What you are asked to do. Look through the data below and extract, unchanged, the lines from the one that contains "number of requests" to the one that contains "up in AWS**", both included.

★ ★ ★ ★ ★

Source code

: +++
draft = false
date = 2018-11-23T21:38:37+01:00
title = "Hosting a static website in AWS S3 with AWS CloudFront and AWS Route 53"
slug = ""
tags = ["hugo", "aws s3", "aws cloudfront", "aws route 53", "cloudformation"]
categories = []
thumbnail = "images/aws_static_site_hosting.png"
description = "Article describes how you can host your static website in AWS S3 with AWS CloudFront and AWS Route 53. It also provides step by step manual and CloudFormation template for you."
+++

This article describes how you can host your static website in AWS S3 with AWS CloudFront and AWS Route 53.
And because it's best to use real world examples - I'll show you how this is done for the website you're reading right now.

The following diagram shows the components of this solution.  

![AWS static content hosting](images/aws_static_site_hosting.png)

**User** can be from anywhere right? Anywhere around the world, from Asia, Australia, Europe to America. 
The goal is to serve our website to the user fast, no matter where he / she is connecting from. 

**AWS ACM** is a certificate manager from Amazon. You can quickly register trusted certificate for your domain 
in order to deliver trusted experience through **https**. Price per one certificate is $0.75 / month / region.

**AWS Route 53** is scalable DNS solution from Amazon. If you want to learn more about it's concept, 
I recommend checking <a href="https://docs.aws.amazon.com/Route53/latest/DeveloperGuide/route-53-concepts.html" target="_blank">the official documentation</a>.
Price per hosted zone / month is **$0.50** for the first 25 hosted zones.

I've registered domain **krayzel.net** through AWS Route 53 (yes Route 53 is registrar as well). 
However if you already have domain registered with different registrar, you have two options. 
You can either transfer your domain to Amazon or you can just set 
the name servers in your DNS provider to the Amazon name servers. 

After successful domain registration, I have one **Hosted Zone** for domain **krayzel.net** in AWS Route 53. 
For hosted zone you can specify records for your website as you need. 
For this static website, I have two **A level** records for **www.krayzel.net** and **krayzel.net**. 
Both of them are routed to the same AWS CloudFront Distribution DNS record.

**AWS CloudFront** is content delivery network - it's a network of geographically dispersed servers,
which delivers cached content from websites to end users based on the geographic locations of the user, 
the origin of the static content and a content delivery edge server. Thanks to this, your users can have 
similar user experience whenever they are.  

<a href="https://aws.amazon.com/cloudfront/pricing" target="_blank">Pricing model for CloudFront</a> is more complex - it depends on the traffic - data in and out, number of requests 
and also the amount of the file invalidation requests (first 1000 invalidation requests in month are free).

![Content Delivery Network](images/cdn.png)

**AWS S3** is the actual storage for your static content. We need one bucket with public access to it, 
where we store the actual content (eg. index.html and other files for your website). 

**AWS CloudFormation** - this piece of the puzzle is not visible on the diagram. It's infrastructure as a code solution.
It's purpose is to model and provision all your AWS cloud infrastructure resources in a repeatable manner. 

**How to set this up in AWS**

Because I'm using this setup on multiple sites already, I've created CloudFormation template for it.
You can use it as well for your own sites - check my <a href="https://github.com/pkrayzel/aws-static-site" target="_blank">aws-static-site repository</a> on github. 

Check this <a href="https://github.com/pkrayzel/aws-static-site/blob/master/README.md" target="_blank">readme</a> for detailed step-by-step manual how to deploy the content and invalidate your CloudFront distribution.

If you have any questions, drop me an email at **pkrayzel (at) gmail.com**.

★ ★ ★ ★ ★

Output below.
<a href="https://aws.amazon.com/cloudfront/pricing" target="_blank">Pricing model for CloudFront</a> is more complex - it depends on the traffic - data in and out, number of requests 
and also the amount of the file invalidation requests (first 1000 invalidation requests in month are free).

![Content Delivery Network](images/cdn.png)

**AWS S3** is the actual storage for your static content. We need one bucket with public access to it, 
where we store the actual content (eg. index.html and other files for your website). 

**AWS CloudFormation** - this piece of the puzzle is not visible on the diagram. It's infrastructure as a code solution.
It's purpose is to model and provision all your AWS cloud infrastructure resources in a repeatable manner. 

**How to set this up in AWS**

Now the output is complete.